One of last week’s NFL 100 posts featured one of pro football greatest but under the radar head coaches in Chuck Noll, architect of the great Pittsburgh Steeler dynasty of the 1970s. This week, we’ll feature the winningest head coach of all time in the NFL, the great Don Shula. Noll and Shula both played for Paul Brown in Cleveland, but prior to Noll’s rookie season, Shula was traded to the Baltimore Colts. He played there for 4 seasons and played a year in Washington before retiring. His playing days didn’t amount to much but in 1960 he would embark on a coaching career that would take him to the top of the mountain in the NFL. He signed on as the head defensive coach of the Detroit Lions (they didn’t designate them as “coordinators” at the time). After doing an impressive job there, he returned to the Colts as their head coach in 1963 and quickly made the team into a force in the league. They reached the title game in 1964 and 1968, losing to Cleveland in ’64 and then beating the Browns in ’68. They finished with an identical 10-3-1 record with Vince Lombardi’s Green Bay Packers in 1965 and because of injuries were forced to use halfback Tom Matte at QB in a playoff game against the Packers to decide the Western Conference champion. The teams were tied 10-10 when Green Bay’s Don Chandler kicked a controversial field goal to win the contest 13-10. Replays appeared to show that the kick was actually no good, and it resulted in the NFL raising the goalposts to their current height. In the 1967 season, the Colts entered the regular season’s final week undefeated but a loss to the Rams, who also hadn’t lost a game, cost them the Coastal Division crown and a place in the playoffs despite finishing 11-1-2. Despite fielding competitive teams in all of his 7 seasons in Baltimore, it was a huge upset loss, to Joe Namath’s New York Jets in Super Bowl III, that ultimately got the coach the heave-ho there. He coached one more season after the loss but the Colts finished 8-5-1 and he was fired.
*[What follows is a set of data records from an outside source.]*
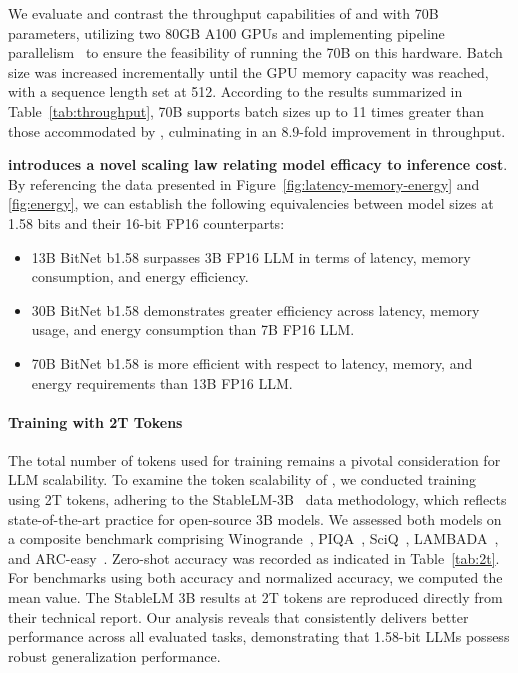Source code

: We evaluate and contrast the throughput capabilities of  and  with 70B parameters, utilizing two 80GB A100 GPUs and implementing pipeline parallelism~\cite{gpipe} to ensure the feasibility of running the  70B on this hardware. Batch size was increased incrementally until the GPU memory capacity was reached, with a sequence length set at 512. According to the results summarized in Table~\ref{tab:throughput},  70B supports batch sizes up to 11 times greater than those accommodated by , culminating in an 8.9-fold improvement in throughput.

\textbf{ introduces a novel scaling law relating model efficacy to inference cost}. By referencing the data presented in Figure~\ref{fig:latency-memory-energy} and \ref{fig:energy}, we can establish the following equivalencies between model sizes at 1.58 bits and their 16-bit FP16 counterparts:

\begin{itemize}
    \item 13B BitNet b1.58 surpasses 3B FP16 LLM in terms of latency, memory consumption, and energy efficiency.
    \item 30B BitNet b1.58 demonstrates greater efficiency across latency, memory usage, and energy consumption than 7B FP16 LLM.
    \item 70B BitNet b1.58 is more efficient with respect to latency, memory, and energy requirements than 13B FP16 LLM.
\end{itemize}

\paragraph{Training with 2T Tokens}

The total number of tokens used for training remains a pivotal consideration for LLM scalability. To examine the token scalability of , we conducted training using 2T tokens, adhering to the StableLM-3B~\cite{StableLM-3B-4E1T} data methodology, which reflects state-of-the-art practice for open-source 3B models. We assessed both models on a composite benchmark comprising Winogrande~\cite{winoGrande}, PIQA~\cite{piqa}, SciQ~\cite{sciq}, LAMBADA~\cite{lambada}, and ARC-easy~\cite{arc}. Zero-shot accuracy was recorded as indicated in Table~\ref{tab:2t}. For benchmarks using both accuracy and normalized accuracy, we computed the mean value. The StableLM 3B results at 2T tokens are reproduced directly from their technical report. Our analysis reveals that  consistently delivers better performance across all evaluated tasks, demonstrating that 1.58-bit LLMs possess robust generalization performance.

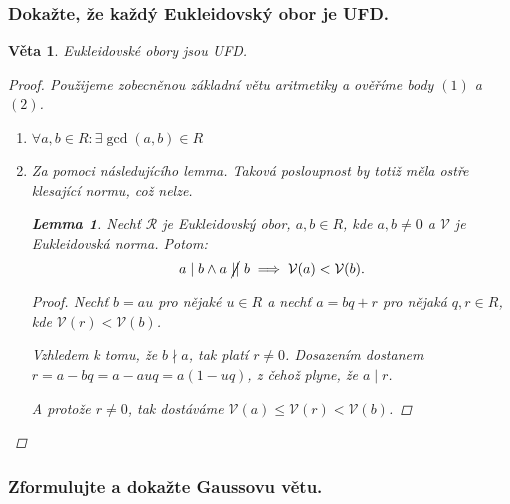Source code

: \documentclass[10pt,a4paper]{article}
\newtheorem{veta}{Věta}
\newtheorem{lemma}{Lemma}
\newcommand{\V}{{\mathcal{V}}}      %
\newcommand{\RR}{{\mathcal{R}}}     %
\begin{document}
\newpage
\subsubsection{Dokažte, že každý Eukleidovský obor je UFD.}

\begin{veta}
    Eukleidovské obory jsou UFD.
    \begin{proof} Použijeme zobecněnou základní větu aritmetiky a ověříme body $(1)$ a $(2)$.
        \begin{enumerate}[label=(\arabic*)]
            \item $\forall a,b \in R: \exists \gcd(a,b) \in R$
            \item Za pomoci následujícího lemma. Taková posloupnost by totiž měla ostře klesající normu, což nelze.
            \begin{lemma}
                Nechť $\RR$ je Eukleidovský obor, $a,b\in R$, kde $a,b\neq 0$ a $\V$ je Eukleidovská norma. Potom: $$a\mid b \land a ~\cancel{\mid\mid}~b \implies \V(a) < \V(b).$$
                \begin{proof}
                    Nechť $b = au$ pro nějaké $u\in R$ a nechť $a = bq + r$ pro nějaká $q,r \in R$, kde $\V(r) < \V(b)$.

                    Vzhledem k tomu, že $b \nmid a$, tak platí $r\neq 0$. Dosazením dostanem $r = a - bq = a - auq = a(1-uq)$, z čehož plyne, že $a \mid r$.

                    A protože $r \neq 0$, tak dostáváme $\V(a) \leq \V(r) < \V(b)$.
                \end{proof}
            \end{lemma}
        \end{enumerate}
    \end{proof}
\end{veta}

\subsubsection{Zformulujte a dokažte Gaussovu větu.}
\end{document}
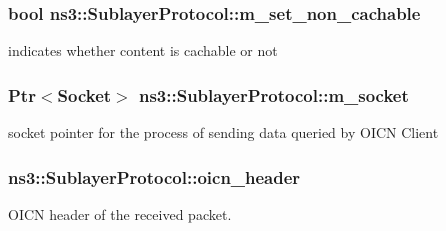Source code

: \hypertarget{classns3_1_1SublayerProtocol_a829d9ef293fd6c38367143c338850cb7}{
\subsubsection[{m\-\_\-set\-\_\-non\-\_\-cachable}]{\setlength{\rightskip}{0pt plus 5cm}bool ns3\-::\-Sublayer\-Protocol\-::m\-\_\-set\-\_\-non\-\_\-cachable\hspace{0.3cm}{\ttfamily [private]}}}\label{classns3_1_1SublayerProtocol_a829d9ef293fd6c38367143c338850cb7}


indicates whether content is cachable or not 

\hypertarget{classns3_1_1SublayerProtocol_a6fb3c36f156ba315448ef4fe95a3c4f6}{
\subsubsection[{m\-\_\-socket}]{\setlength{\rightskip}{0pt plus 5cm}Ptr$<$Socket$>$ ns3\-::\-Sublayer\-Protocol\-::m\-\_\-socket\hspace{0.3cm}{\ttfamily [private]}}}\label{classns3_1_1SublayerProtocol_a6fb3c36f156ba315448ef4fe95a3c4f6}


socket pointer for the process of sending data queried by O\-I\-C\-N Client 

\hypertarget{classns3_1_1SublayerProtocol_a9ceec600a64150a12295c82f01bb8e3c}{
\subsubsection[{oicn\-\_\-header}]{ ns3\-::\-Sublayer\-Protocol\-::oicn\-\_\-header\hspace{0.3cm}{\ttfamily [private]}}}\label{classns3_1_1SublayerProtocol_a9ceec600a64150a12295c82f01bb8e3c}


O\-I\-C\-N header of the received packet. 


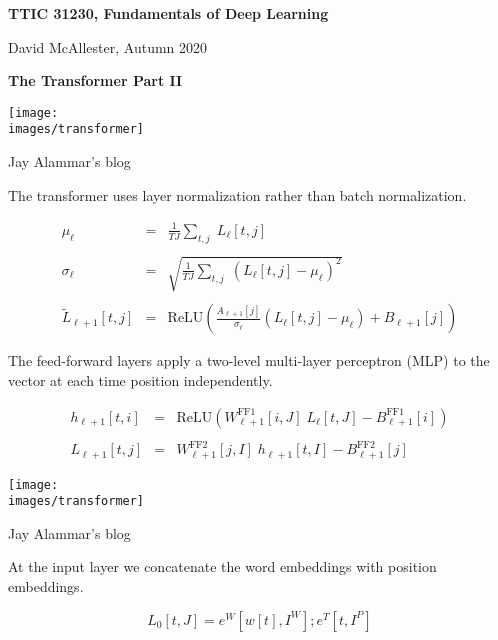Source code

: 




{\Huge
  \centerline{\bf TTIC 31230,  Fundamentals of Deep Learning}
  \vfill
  \centerline{David McAllester, Autumn 2020}
  \vfill
  \centerline{\bf  The Transformer Part II}
  \vfill
  \vfill


\centerline{\texttt{[image: \\images/transformer]}}

{\Large
\centerline{Jay Alammar's blog}
}


The transformer uses layer normalization rather than batch normalization.

\vfill
\begin{eqnarray*}
  \mu_\ell & = & \frac{1}{TJ} \sum_{t,j} \;L_\ell[t,j] \\
  \\
  \sigma_{\ell} & = & \sqrt{\frac{1}{TJ} \sum_{t,j}\;(L_\ell[t,j] - \mu_\ell)^2} \\
  \\
  \tilde{L}_{\ell+1}[t,j] & = & \mathrm{ReLU}\left(\frac{A_{\ell+1}[j]}{\sigma_\ell}(L_\ell[t,j] -\mu_\ell) + B_{\ell+1}[j]\right)
\end{eqnarray*}


The feed-forward layers apply a two-level multi-layer perceptron (MLP) to the vector at each time position independently.

\vfill

\begin{eqnarray*}
h_{\ell+1}[t,i] & = & \mathrm{ReLU}(W^{\mathrm{FF1}}_{\ell+1}[i,J]\;L_\ell[t,J] - B^{\mathrm{FF1}}_{\ell+1}[i]) \\
\\
L_{\ell+1}[t,j] & = & W^{\mathrm{FF2}}_{\ell+1}[j,I]\;h_{\ell+1}[t,I] - B^\mathrm{FF2}_{\ell+1}[j]
\end{eqnarray*}


\centerline{\texttt{[image: \\images/transformer]}}

{\huge
\centerline{Jay Alammar's blog}
}


At the input layer we concatenate the word embeddings with position embeddings.

\vfill
{\color{red} $$L_0[t,J] = e^W[w[t],I^W];e^T[t,I^P]$$}

}
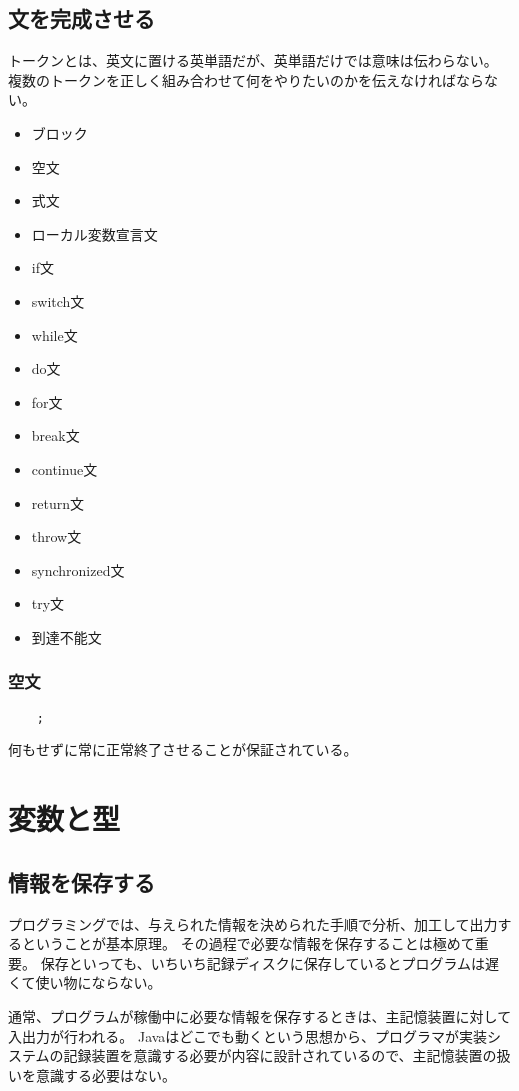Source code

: \documentclass[12pt,a4j,twoside]{jsbook}
\begin{document}
\subsection{文を完成させる}
トークンとは、英文に置ける英単語だが、英単語だけでは意味は伝わらない。
複数のトークンを正しく組み合わせて何をやりたいのかを伝えなければならない。
\begin{itemize}
    \item ブロック
    \item 空文
    \item 式文
    \item ローカル変数宣言文
    \item if文
    \item switch文
    \item while文
    \item do文
    \item for文
    \item break文
    \item continue文
    \item return文
    \item throw文
    \item synchronized文
    \item try文
    \item 到達不能文
\end{itemize}
\subsubsection*{空文}
\begin{lstlisting}
    ;
\end{lstlisting}
何もせずに常に正常終了させることが保証されている。
\section{変数と型}
\subsection{情報を保存する}
プログラミングでは、与えられた情報を決められた手順で分析、加工して出力するということが基本原理。
その過程で必要な情報を保存することは極めて重要。
保存といっても、いちいち記録ディスクに保存しているとプログラムは遅くて使い物にならない。

通常、プログラムが稼働中に必要な情報を保存するときは、主記憶装置に対して入出力が行われる。
Javaはどこでも動くという思想から、プログラマが実装システムの記録装置を意識する必要が内容に設計されているので、主記憶装置の扱いを意識する必要はない。
\end{document}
That turned out to be a major blessing for Shula. He moved on to take the reins of the Miami Dolphins, a foundering expansion franchise in the AFL, and built them into a powerhouse of the early 1970s that won back-to-back Super Bowls in 1972 and ’73. The ’72 season was remarkable in that the Dolphins finished 17-0 to become the only team in NFL history to go undefeated, a mark still unmatched today. His teams won with a pounding running game and a stingy defense dubbed the “No Name” defense because it lacked any big stars. Although the Steelers and Noll stole a bit of their thunder when they won 4 Super Bowl titles the rest of the decade of the ’70s, Shula kept his team competitive through 2 more decades until he retired as pro football’s winningest coach in 1995. Overall his teams reached 6 Super Bowls and won a pair, and while accumulating his record 347 victories he coached different styles of play, going from a star QB in Baltimore, John Unitas, to the bruising run game, stingy defense of his ’70s teams to a wide open passing offense with Dan Marino. He is a coaching legend indeed in NFL football lore – the winningest coach in the league’s 100 year history that is being celebrated this season.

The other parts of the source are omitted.